Alaska’s Ambler Project carves a scar through Native lands in search of copper, while offshore turbines off Rhode Island are strangled in court — proof that America builds for extraction and sues against salvation.

FAIRBANKS, ALASKA — The wind outside cuts like a rusty hacksaw, and the neon “OPEN” sign above this bar flickers like a bad conscience. I am staring down the throat of the Ambler Access Project, 211 miles of frozen promise and diesel lunacy, a road hammered into the bones of Alaska because some bright-eyed bastard in a conference room thinks copper seams will save us all.
They call it “infrastructure.” I call it an artery carved into tundra that never asked for it. The caribou cross here. The rivers run here. The silence sings here. The tribes know it. They shake their heads, knowing the same lie in a new suit: jobs, wealth, opportunity. Always tomorrow, never today. What comes today is chainsaws and trucks, the smell of fuel in the snow, and the sound of the earth groaning like a man with a knife in his gut.
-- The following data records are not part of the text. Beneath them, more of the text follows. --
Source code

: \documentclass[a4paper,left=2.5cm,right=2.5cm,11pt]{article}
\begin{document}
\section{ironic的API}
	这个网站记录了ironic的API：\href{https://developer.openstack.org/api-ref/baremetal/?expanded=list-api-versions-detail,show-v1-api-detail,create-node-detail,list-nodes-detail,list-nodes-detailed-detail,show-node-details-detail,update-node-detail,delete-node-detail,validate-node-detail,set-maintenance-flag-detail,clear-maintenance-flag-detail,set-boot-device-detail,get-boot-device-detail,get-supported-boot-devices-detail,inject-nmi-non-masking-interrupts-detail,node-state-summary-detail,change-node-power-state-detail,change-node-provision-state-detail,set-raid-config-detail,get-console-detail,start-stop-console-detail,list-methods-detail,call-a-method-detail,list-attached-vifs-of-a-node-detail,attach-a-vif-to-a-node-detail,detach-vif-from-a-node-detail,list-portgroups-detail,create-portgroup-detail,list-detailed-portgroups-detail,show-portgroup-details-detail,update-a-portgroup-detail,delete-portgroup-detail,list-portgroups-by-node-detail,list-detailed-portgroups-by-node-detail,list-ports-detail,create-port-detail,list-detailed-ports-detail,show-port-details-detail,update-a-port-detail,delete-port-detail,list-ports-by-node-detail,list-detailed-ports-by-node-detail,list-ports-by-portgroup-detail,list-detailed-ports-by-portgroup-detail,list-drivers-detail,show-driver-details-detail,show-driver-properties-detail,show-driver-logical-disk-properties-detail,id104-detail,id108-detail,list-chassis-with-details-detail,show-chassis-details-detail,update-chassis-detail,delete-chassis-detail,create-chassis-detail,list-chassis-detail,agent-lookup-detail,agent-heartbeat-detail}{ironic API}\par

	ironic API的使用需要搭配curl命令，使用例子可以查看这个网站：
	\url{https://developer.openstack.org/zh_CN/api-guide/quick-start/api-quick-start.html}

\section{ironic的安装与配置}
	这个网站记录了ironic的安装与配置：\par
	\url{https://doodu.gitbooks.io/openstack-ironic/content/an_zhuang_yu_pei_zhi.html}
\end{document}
And while the bulldozers rev their engines, the Trump administration storms into court to kill the Revolution Wind project off Rhode Island. A thousand miles away, Atlantic turbines wait like skeletal saints, ready to spin electricity out of salt air. But the lawsuit slaps them down. Not here, not now, not in this ocean. Offshore wind is an abomination, they say. Offshore drilling, of course, is holy writ.
The irony loops like a drunk on the Tilt-a-Whirl. Copper is vital for wind turbines, say the road-builders. We must gouge the tundra for the holy metal! But the turbines themselves? To hell with them. Sue them. Sink them. Stall them. The road is a serpent uncoiling across the wilderness, its belly full of hunger. They build. The herds scatter. The land dies.

You can strip the tundra to wire its light into turbines, then sabotage the turbines because they offend your donors. That is the American sickness: we eat our own future with a grin, then wash it down with lobbyist whiskey.
The Ambler Access Project is not just a road. It’s an open wound. Once the trucks roll, they do not stop. Copper today, zinc tomorrow, and God knows what by winter. The permafrost bleeds. The rivers choke. The caribou vanish. And the tribes bury another promise. Meanwhile, out in the Atlantic, the turbines stand idle, tall as myths, shackled not by engineering but by spite.

There is no sense left in this republic. We build roads to extraction and call it salvation, then strangle the wind that might keep us breathing. We gut the land for turbines and smash the turbines before they spin.
The jukebox kicks on. Johnny Cash sings “Ring of Fire.” I laugh like a man watching the end credits of his own country. The fire is here. And it was always ours.